> **Assignment**
With all pictures omitted, return verbatim the lines from the beginning of the records below through the line containing "# Примеры выполненых".

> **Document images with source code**
═══

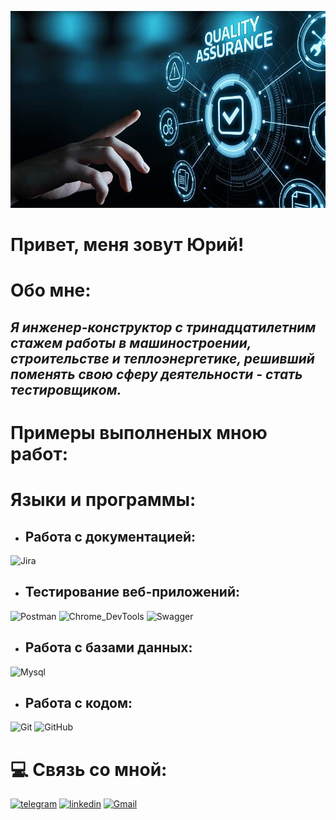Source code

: ![Header](https://github.com/Uri1987/Uri1987/blob/main/assets/quality-assurance-servic_1.jpg__800x500_q80_crop_subject_location-570%2C252_subsampling-2.jpg)
# **Привет, меня зовут Юрий!**

# Обо мне: 
## *Я инженер-конструктор с тринадцатилетним стажем работы в машиностроении, строительстве и теплоэнергетике, решивший поменять свою сферу деятельности - стать тестировщиком.*

# Примеры выполненых мною работ:



# Языки и программы:
* ## Работа с документацией:
![Jira](https://img.shields.io/badge/jira-%230A0FFF.svg?style=for-the-badge&logo=jira&logoColor=white)

* ## Тестирование веб-приложений:
![Postman](https://img.shields.io/badge/Postman-black?style=for-the-badge&logo=postman&logoSize=auto
)
![Chrome_DevTools](https://img.shields.io/badge/Chrome%20DevTools-black?style=for-the-badge&logo=googlechrome&logoColor=%234285F4&logoSize=auto&labelColor=white
)
![Swagger](https://img.shields.io/badge/-Swagger-%23Clojure?style=for-the-badge&logo=swagger&logoColor=white)
* ## Работа с базами данных:
![Mysql](https://img.shields.io/badge/MySQL-black?style=for-the-badge&logo=mysql&logoColor=%234479A1&logoSize=auto&labelColor=D3D3D3
)
* ## Работа с кодом:
![Git](https://img.shields.io/badge/git-%23F05033.svg?style=for-the-badge&logo=git&logoColor=white)
![GitHub](https://img.shields.io/badge/github-%23121011.svg?style=for-the-badge&logo=github&logoColor=white)


# :computer: Связь со мной:
[![telegram](https://img.shields.io/badge/Telegram-black?style=for-the-badge&logo=telegram&logoColor=%2326A5E4&logoSize=auto&labelColor=white
)](https://t.me/pivovshkafu)
[![linkedin](https://img.shields.io/badge/linkedin-black?style=for-the-badge&logo=linkedin&logoColor=%230A66C2&logoSize=auto&labelColor=white)](https://www.linkedin.com/in/yury-yakubovich-288872321/)
[![Gmail](https://img.shields.io/badge/Gmail-D14836?style=for-the-badge&logo=gmail&logoColor=white)](mailto:pivovshkafu@gmail.com)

═══

> **Exercise solution**
Source code

: ![Header](https://github.com/Uri1987/Uri1987/blob/main/assets/quality-assurance-servic_1.jpg__800x500_q80_crop_subject_location-570%2C252_subsampling-2.jpg)
# **Привет, меня зовут Юрий!**

# Обо мне: 
## *Я инженер-конструктор с тринадцатилетним стажем работы в машиностроении, строительстве и теплоэнергетике, решивший поменять свою сферу деятельности - стать тестировщиком.*

# Примеры выполненых мною работ:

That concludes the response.